• Problem:
Could you please return each line of the data that has the word "textsc"?

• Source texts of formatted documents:

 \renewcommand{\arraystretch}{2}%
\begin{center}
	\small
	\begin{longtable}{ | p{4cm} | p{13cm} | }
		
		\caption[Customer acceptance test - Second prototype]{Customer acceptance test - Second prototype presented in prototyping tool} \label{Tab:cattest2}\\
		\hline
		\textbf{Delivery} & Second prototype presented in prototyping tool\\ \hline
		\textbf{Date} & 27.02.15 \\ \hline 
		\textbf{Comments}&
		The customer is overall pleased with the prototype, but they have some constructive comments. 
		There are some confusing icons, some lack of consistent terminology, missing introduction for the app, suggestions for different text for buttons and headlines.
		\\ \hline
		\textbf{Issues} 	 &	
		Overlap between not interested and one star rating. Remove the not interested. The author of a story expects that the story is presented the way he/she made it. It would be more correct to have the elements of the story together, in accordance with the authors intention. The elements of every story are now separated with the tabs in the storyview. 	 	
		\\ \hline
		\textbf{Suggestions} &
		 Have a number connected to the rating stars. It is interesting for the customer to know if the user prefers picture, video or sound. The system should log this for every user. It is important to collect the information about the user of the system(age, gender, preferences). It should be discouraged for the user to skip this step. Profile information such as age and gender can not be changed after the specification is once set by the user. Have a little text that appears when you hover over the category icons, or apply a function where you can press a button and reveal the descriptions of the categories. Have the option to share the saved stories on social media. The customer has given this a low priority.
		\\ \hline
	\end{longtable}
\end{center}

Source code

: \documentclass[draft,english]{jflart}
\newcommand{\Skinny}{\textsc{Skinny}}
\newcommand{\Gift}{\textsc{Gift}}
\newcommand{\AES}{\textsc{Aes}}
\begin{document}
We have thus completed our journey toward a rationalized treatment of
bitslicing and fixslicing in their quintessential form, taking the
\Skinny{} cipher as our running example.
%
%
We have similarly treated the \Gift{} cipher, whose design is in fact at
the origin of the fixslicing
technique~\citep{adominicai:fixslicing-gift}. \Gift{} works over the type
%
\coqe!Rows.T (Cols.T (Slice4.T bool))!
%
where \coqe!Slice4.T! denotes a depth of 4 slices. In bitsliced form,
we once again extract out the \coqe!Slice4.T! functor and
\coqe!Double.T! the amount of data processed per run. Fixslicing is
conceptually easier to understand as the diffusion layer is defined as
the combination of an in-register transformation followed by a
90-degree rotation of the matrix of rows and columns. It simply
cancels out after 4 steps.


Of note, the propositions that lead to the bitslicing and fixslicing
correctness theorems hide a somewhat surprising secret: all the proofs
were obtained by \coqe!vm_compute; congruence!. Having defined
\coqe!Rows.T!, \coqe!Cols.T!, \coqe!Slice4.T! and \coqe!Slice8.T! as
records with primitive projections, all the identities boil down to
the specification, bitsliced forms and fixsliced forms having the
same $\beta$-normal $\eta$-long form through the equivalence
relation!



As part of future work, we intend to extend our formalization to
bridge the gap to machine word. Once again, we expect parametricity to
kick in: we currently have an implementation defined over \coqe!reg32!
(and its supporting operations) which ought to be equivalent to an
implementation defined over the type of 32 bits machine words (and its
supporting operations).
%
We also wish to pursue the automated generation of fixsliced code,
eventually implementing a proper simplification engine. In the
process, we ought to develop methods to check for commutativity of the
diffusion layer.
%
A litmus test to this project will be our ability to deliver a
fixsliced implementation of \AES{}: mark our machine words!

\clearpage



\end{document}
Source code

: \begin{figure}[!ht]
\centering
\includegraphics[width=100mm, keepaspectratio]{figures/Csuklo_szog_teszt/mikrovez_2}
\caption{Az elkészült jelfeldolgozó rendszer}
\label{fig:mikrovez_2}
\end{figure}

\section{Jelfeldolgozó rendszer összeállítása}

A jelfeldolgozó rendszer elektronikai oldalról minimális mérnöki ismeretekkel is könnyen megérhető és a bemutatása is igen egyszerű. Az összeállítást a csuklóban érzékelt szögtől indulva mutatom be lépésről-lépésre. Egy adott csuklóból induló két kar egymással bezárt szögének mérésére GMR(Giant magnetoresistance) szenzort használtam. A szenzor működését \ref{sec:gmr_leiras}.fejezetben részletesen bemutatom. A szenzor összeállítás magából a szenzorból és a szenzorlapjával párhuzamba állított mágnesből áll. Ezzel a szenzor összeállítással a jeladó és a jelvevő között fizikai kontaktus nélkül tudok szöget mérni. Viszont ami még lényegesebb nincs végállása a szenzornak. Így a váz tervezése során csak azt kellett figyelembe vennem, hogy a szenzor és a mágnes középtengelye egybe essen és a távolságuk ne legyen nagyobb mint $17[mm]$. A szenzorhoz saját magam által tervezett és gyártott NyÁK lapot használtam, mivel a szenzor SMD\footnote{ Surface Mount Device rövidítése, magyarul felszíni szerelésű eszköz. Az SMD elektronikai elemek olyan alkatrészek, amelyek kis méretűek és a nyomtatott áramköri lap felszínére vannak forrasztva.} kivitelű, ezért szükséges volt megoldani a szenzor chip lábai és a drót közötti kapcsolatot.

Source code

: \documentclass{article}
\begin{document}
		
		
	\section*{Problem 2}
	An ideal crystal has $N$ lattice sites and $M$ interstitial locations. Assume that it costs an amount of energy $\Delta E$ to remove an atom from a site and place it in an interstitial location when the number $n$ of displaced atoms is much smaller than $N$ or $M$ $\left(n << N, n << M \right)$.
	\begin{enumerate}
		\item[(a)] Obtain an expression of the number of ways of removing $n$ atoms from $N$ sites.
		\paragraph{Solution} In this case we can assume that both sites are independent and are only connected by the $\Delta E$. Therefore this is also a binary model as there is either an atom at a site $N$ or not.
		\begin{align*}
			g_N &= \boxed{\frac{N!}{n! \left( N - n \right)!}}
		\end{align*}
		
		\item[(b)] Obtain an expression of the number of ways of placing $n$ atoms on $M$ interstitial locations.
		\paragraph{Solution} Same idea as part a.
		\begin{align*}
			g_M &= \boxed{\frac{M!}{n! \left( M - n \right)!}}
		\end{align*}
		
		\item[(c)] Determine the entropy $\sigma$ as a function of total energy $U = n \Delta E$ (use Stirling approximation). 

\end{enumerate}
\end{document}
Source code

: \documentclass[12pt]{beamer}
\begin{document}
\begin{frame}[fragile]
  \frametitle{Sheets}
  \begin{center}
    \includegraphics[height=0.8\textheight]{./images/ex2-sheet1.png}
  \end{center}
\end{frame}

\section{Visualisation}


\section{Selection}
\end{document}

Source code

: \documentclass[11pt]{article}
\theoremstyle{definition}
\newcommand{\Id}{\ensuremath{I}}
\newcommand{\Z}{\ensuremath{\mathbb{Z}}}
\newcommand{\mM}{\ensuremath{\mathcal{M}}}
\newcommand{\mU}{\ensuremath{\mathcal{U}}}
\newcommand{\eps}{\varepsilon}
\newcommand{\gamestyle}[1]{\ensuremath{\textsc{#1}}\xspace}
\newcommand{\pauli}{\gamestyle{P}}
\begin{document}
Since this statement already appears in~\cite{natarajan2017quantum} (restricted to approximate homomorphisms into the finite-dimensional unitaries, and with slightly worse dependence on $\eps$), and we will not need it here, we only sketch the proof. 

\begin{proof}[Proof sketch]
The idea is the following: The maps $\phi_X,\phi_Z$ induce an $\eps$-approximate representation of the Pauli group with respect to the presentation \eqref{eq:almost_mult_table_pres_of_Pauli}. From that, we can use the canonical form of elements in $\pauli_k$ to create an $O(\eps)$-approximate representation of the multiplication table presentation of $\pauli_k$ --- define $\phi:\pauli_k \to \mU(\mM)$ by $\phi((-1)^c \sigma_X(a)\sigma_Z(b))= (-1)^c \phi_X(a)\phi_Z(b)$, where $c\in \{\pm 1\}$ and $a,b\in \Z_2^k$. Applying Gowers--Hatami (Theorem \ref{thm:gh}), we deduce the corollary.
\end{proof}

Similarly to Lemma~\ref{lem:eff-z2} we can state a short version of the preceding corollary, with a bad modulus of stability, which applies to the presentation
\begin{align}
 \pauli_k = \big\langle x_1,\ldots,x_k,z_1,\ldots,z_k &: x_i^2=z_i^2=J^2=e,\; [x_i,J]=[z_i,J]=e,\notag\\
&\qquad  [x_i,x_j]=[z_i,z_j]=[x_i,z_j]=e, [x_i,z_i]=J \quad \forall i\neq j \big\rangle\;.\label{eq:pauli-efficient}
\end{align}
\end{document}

• Response box:
\newcommand{\Skinny}{\textsc{Skinny}}
\newcommand{\Gift}{\textsc{Gift}}
\newcommand{\AES}{\textsc{Aes}}
\newcommand{\gamestyle}[1]{\ensuremath{\textsc{#1}}\xspace}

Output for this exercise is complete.